Justice Thomas, 64, made a comment during a joke about lawyers who studied at Harvard and Yale - both Ivy League universities - lawyers in court said.

He said "Well, he did not...", according to court transcripts, prompting several justices to laugh.

Justice Thomas has not asked a question in court since 22 February 2006.

He has suggested in the past that he holds back from asking questions because he wants to give lawyers a chance to make their case.

He has also said he is self-conscious about the way he speaks, having been teased as a child about the dialect he grew up using in Georgia, and developed the habit of not asking questions at college and law school.

Correspondents say the justice's comments on Monday were not clear, other than that he seemed to be joking about Ivy League law school graduates.

One lawyer said the joke was at the expense of Yale Law School, where Justice Clarence studied, while another lawyer said Harvard Law School was the target of the joke, the Associated Press reported.

The nine-member bench was hearing arguments in the case of Boyer vs Louisiana, in which Jonathan Boyer is seeking to have his murder conviction overturned because he was held in jail for seven years before trial.

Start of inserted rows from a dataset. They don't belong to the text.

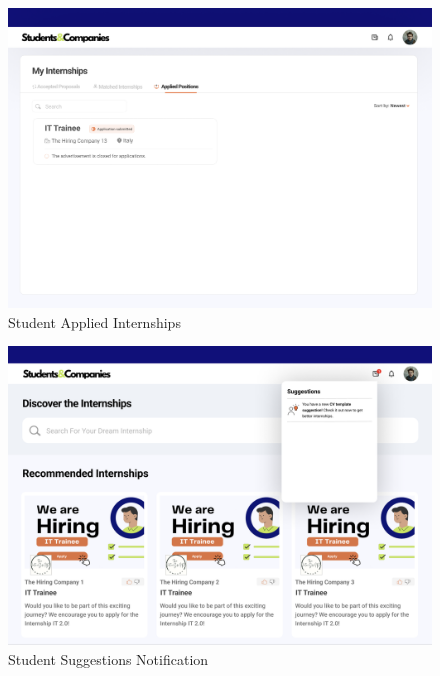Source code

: \documentclass[a4paper,12pt]{article}
\begin{document}
\begin{figure}[H]
    \centering
    \includegraphics[scale = 0.42]{figures/UserInterfaces/Student/AppliedPositions.png}
    \caption{Student Applied Internships}
     \centering
\end{figure}
\begin{figure}[H]
    \centering
    \includegraphics[scale = 0.42]{figures/UserInterfaces/Student/SuggestionNotification.png}
    \caption{Student Suggestions Notification}
     \centering
\end{figure}
\end{document}
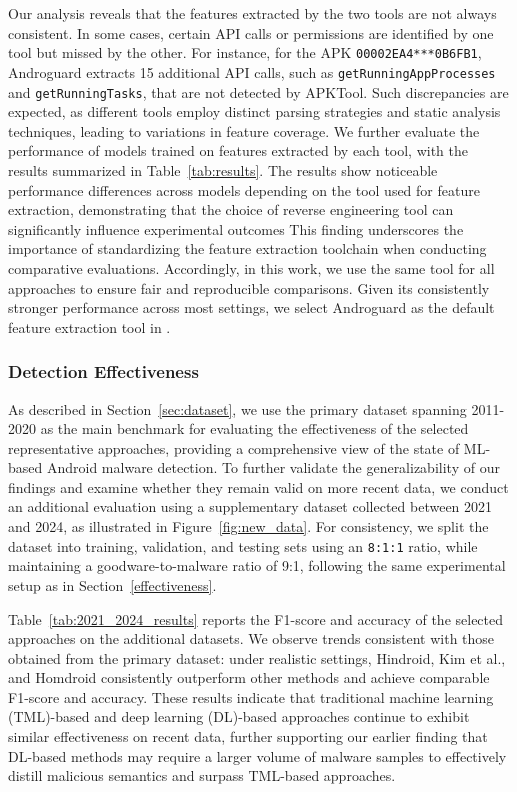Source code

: Our analysis reveals that the features extracted by the two tools are not always consistent.
In some cases, certain API calls or permissions are identified by one tool but missed by the other.
For instance, for the APK \texttt{00002EA4***0B6FB1}, Androguard extracts 15 additional API calls, such as \texttt{getRunningAppProcesses} and \texttt{getRunningTasks}, that are not detected by APKTool.
Such discrepancies are expected, as different tools employ distinct parsing strategies and static analysis techniques, leading to variations in feature coverage.
We further evaluate the performance of models trained on features extracted by each tool, with the results summarized in Table~\ref{tab:results}.
The results show noticeable performance differences across models depending on the tool used for feature extraction, demonstrating that the choice of reverse engineering tool can significantly influence experimental outcomes
This finding underscores the importance of standardizing the feature extraction toolchain when conducting comparative evaluations.
Accordingly, in this work, we use the same tool for all approaches to ensure fair and reproducible comparisons.
Given its consistently stronger performance across most settings, we select Androguard as the default feature extraction tool in \codename.



\subsubsection{\textbf{Detection Effectiveness}}
\label{sec:detect_effectiveness}
As described in Section~\ref{sec:dataset}, we use the primary dataset spanning 2011-2020 as the main benchmark for evaluating the effectiveness of the selected representative approaches, providing a comprehensive view of the state of ML-based Android malware detection.
To further validate the generalizability of our findings and examine whether they remain valid on more recent data, we conduct an additional evaluation using a supplementary dataset collected between 2021 and 2024, as illustrated in Figure~\ref{fig:new_data}.
For consistency, we split the dataset into training, validation, and testing sets using an \texttt{8:1:1} ratio, while maintaining a goodware-to-malware ratio of 9:1, following the same experimental setup as in Section~\ref{effectiveness}.

Table~\ref{tab:2021_2024_results} reports the F1-score and accuracy of the selected approaches on the additional datasets.
We observe trends consistent with those obtained from the primary dataset: under realistic settings, Hindroid, Kim et al., and Homdroid consistently outperform other methods and achieve comparable F1-score and accuracy.
These results indicate that traditional machine learning (TML)-based and deep learning (DL)-based approaches continue to exhibit similar effectiveness on recent data, further supporting our earlier finding that DL-based methods may require a larger volume of malware samples to effectively distill malicious semantics and surpass TML-based approaches.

His lawyers say Boyer's constitutional right to a speedy trial was violated.

Correspondents say that one issue in the case is whether Boyer's court-appointed lawyers in the early stages of his case were qualified to represent him.

Justice Antonin Scalia asked the lawyer representing the state of Louisiana to confirm which law schools two of the lawyers in question had attended, when Justice Thomas made his comments.

Justice Thomas is the only member of the bench who has a habit of not asking questions when oral arguments are heard by the court.